(Thanks to Denise Karuth for the heads up on this)
“Silent Minds” by Jerome Groopman is in the latest edition of the New Yorker magazine. It’s a summary of the research into the consciousness of people labeled with persistent vegetative state (PVS) and minimally conscious state (MCS). Much of it will be familiar to readers of the NDY blog and our old website. Groopman provides a pretty comprehensive overview of the research over the past ten years, but the way he states the research is odd. The way in which he states the research in the late 1990s suggests that the problem at the time was misdiagnosis of consciousness when there was none, rather than misdiagnosis of PVS in a person who was conscious:
According to several American and British studies completed in the late nineties, patients suffering from what is known as “disorders of consciousness” are misdiagnosed between fifteen and forty-three per cent of the time. Physicians, who have traditionally relied on bedside evaluations to make diagnoses, sometimes misinterpret patients’ behavior, mistaking smiling, grunting, grimacing, crying, or moaning as evidence of consciousness.
That is really misleading. One of the studies he’s referring to here is the 1996 study by Andrews et al published in BMJ. Here are the results from the study:
Of the 40 patients referred as being in the vegetative state, 17 (43%) were considered as having been misdiagnosed; seven of these had been presumed to be vegetative for longer than one year, including three for over four years. Most of the misdiagnosed patients were blind or severely visually impaired. All patients remained severely physically disabled, but nearly all were able to communicate their preference in quality of life issues–some to a high level.
But that’s not all.
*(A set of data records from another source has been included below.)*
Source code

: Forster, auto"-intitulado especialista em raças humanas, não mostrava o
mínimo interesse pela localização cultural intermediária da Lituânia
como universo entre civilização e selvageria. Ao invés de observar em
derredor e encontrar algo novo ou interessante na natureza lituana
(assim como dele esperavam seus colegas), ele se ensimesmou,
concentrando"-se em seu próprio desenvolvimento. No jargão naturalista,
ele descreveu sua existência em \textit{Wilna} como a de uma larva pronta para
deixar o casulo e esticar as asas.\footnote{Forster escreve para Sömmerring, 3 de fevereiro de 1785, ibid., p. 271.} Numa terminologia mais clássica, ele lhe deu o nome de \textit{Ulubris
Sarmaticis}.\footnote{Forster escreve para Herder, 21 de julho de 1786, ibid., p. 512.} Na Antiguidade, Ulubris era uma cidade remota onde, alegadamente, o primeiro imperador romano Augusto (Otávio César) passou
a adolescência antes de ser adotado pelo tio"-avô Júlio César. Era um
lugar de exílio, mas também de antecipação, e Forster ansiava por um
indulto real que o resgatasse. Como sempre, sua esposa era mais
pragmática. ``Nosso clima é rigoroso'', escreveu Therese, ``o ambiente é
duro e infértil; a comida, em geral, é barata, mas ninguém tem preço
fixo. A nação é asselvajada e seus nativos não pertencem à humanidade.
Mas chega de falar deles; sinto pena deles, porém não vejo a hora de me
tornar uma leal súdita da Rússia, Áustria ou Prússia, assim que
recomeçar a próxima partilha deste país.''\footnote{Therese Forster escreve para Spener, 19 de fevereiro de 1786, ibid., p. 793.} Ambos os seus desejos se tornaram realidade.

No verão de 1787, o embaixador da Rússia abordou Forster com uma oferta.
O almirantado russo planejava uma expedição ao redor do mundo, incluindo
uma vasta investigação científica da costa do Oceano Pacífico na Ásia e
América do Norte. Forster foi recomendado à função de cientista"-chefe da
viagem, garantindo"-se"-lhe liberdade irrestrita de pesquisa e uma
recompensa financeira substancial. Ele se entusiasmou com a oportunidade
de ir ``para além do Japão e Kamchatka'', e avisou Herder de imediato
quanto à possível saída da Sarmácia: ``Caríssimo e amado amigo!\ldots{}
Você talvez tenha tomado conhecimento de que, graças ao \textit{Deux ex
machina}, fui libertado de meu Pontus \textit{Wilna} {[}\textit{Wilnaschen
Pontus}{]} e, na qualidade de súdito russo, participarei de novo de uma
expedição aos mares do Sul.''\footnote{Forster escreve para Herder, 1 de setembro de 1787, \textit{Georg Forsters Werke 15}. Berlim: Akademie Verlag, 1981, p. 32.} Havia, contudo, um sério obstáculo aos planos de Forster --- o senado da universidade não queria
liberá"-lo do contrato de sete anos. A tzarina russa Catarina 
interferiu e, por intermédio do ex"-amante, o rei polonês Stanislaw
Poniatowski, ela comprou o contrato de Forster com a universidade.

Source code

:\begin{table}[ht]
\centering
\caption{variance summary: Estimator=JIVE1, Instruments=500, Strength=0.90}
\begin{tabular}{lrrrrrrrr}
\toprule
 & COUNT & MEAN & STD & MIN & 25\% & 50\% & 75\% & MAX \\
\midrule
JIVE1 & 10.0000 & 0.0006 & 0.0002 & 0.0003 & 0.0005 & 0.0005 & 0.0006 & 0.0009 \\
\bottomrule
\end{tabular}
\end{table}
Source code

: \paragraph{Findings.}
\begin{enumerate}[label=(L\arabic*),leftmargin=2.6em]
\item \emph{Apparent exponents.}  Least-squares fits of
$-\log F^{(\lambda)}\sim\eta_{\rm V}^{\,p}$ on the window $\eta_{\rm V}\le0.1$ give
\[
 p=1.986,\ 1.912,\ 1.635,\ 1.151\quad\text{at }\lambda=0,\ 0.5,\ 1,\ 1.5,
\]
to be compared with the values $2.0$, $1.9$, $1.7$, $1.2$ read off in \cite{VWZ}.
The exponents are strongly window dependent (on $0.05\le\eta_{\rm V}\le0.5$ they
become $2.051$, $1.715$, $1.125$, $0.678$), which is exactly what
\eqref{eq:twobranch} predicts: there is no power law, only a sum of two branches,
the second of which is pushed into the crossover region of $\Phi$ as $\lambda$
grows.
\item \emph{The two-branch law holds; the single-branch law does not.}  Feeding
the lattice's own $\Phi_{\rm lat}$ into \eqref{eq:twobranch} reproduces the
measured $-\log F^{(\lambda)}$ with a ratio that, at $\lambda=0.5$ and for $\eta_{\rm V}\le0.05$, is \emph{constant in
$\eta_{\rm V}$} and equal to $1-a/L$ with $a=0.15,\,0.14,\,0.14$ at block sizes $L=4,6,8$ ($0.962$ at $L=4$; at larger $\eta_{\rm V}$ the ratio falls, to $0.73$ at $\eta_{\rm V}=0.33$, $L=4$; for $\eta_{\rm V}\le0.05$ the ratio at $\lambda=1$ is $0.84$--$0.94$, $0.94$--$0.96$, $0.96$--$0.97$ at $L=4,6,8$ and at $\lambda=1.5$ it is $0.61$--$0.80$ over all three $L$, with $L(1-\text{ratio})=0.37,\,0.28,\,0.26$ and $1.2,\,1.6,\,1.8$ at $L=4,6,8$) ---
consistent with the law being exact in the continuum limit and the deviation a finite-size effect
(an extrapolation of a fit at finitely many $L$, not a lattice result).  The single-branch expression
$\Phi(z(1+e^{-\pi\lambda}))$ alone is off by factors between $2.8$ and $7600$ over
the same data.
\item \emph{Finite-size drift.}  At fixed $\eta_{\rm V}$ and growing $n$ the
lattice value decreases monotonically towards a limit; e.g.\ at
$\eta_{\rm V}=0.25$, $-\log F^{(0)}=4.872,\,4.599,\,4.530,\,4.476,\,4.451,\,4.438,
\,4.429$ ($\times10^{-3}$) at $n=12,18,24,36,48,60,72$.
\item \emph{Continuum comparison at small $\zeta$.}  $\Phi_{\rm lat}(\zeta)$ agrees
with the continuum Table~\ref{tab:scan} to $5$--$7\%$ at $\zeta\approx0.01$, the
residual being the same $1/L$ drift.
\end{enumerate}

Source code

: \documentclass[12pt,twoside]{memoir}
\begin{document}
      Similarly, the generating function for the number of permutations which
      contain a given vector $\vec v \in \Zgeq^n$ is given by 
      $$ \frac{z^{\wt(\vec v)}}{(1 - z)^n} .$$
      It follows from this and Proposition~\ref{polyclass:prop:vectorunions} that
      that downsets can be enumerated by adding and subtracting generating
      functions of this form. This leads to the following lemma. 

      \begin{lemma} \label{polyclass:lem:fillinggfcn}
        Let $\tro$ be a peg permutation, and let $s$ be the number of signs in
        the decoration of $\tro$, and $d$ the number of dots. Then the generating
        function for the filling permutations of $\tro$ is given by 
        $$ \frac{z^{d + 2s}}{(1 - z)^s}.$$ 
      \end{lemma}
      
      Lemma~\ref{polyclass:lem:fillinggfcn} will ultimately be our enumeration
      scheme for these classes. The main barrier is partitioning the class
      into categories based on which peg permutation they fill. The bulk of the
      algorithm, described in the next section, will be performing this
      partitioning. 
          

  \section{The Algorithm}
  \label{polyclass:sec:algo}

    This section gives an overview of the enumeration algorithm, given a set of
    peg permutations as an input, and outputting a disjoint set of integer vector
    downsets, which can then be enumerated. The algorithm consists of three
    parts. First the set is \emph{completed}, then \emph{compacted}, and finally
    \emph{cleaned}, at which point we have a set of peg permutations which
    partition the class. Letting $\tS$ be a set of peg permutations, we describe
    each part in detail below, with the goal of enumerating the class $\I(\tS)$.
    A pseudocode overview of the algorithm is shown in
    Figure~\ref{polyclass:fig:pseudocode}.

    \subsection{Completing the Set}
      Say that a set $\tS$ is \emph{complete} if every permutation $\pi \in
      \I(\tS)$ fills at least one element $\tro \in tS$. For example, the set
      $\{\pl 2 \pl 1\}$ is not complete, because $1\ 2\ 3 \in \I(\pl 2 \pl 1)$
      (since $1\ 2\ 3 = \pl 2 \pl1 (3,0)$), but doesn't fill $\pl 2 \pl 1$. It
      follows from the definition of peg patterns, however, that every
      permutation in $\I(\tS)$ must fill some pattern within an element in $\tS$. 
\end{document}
The article makes reference to Terri Schiavo, a debate in which her life or death was on the line:
A neuroscientist showed me a video on the Internet of Terri Schiavo, the Florida woman who spent fifteen years in what most doctors agree was a vegetative state—tests revealed almost no activity in her cortex—and whose death, in 2005, provoked fierce debate over the rights of severely brain-damaged patients. (Schiavo died after the Supreme Court rejected her parents’ appeal of a judge’s decision approving her husband’s request that her feeding tube be removed. An autopsy showed extensive brain damage.)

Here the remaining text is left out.